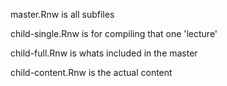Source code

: master.Rnw is all subfiles

child-single.Rnw is for compiling that one 'lecture'

child-full.Rnw is whats included in the master

child-content.Rnw is the actual content
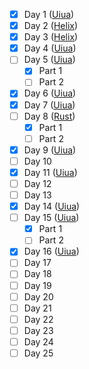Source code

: - [x] Day 1 ([Uiua](/uiua/day1.ua))
- [x] Day 2 ([Helix](/helix.txt))
- [x] Day 3 ([Helix](/helix.txt))
- [x] Day 4 ([Uiua](/uiua/day4.ua))
- [ ] Day 5 ([Uiua](/uiua/day5.ua))
  - [x] Part 1
  - [ ] Part 2
- [x] Day 6 ([Uiua](/uiua/day6.ua))
- [x] Day 7 ([Uiua](/uiua/day7.ua))
- [ ] Day 8 ([Rust](/rust/src/days/day8.rs))
  - [x] Part 1
  - [ ] Part 2
- [x] Day 9 ([Uiua](/uiua/day9.ua))
- [ ] Day 10
- [x] Day 11 ([Uiua](/uiua/day11.ua))
- [ ] Day 12
- [ ] Day 13
- [x] Day 14 ([Uiua](/uiua/day14.ua))
- [ ] Day 15 ([Uiua](/uiua/day15.ua))
  - [x] Part 1
  - [ ] Part 2
- [x] Day 16 ([Uiua](/uiua/day16.ua))
- [ ] Day 17
- [ ] Day 18
- [ ] Day 19
- [ ] Day 20
- [ ] Day 21
- [ ] Day 22
- [ ] Day 23
- [ ] Day 24
- [ ] Day 25
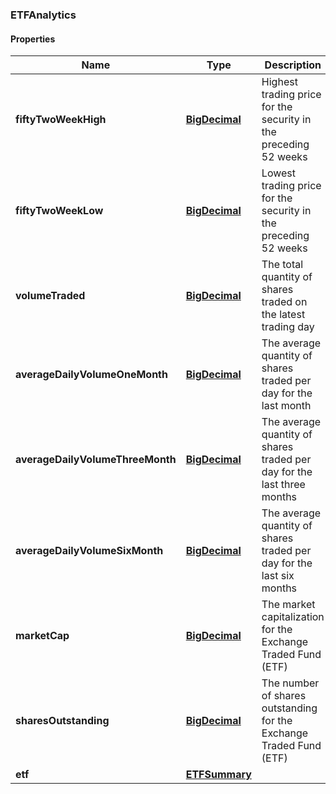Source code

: 
[//]: # (CLASS:ETFAnalytics)

[//]: # (KIND:object)

### ETFAnalytics

#### Properties

[//]: # (START_DEFINITION)

Name | Type | Description
------------ | ------------- | -------------
**fiftyTwoWeekHigh** | [**BigDecimal**](BigDecimal.md) | Highest trading price for the security in the preceding 52 weeks &nbsp;
**fiftyTwoWeekLow** | [**BigDecimal**](BigDecimal.md) | Lowest trading price for the security in the preceding 52 weeks &nbsp;
**volumeTraded** | [**BigDecimal**](BigDecimal.md) | The total quantity of shares traded on the latest trading day &nbsp;
**averageDailyVolumeOneMonth** | [**BigDecimal**](BigDecimal.md) | The average quantity of shares traded per day for the last month &nbsp;
**averageDailyVolumeThreeMonth** | [**BigDecimal**](BigDecimal.md) | The average quantity of shares traded per day for the last three months &nbsp;
**averageDailyVolumeSixMonth** | [**BigDecimal**](BigDecimal.md) | The average quantity of shares traded per day for the last six months &nbsp;
**marketCap** | [**BigDecimal**](BigDecimal.md) | The market capitalization for the Exchange Traded Fund (ETF) &nbsp;
**sharesOutstanding** | [**BigDecimal**](BigDecimal.md) | The number of shares outstanding for the Exchange Traded Fund (ETF) &nbsp;
**etf** | [**ETFSummary**](ETFSummary.md) |  &nbsp;

[//]: # (END_DEFINITION)


[//]: # (CONTAINED_CLASS:BigDecimal)


[//]: # (CONTAINED_CLASS:BigDecimal)


[//]: # (CONTAINED_CLASS:BigDecimal)


[//]: # (CONTAINED_CLASS:BigDecimal)


[//]: # (CONTAINED_CLASS:BigDecimal)


[//]: # (CONTAINED_CLASS:BigDecimal)


[//]: # (CONTAINED_CLASS:BigDecimal)


[//]: # (CONTAINED_CLASS:BigDecimal)


[//]: # (CONTAINED_CLASS:ETFSummary)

* * * * * * * * *

§ **Aim of the exercise**
Show every line of the listing containing the string "Helix" by copying it.

§ **Output below**
- [x] Day 2 ([Helix](/helix.txt))
- [x] Day 3 ([Helix](/helix.txt))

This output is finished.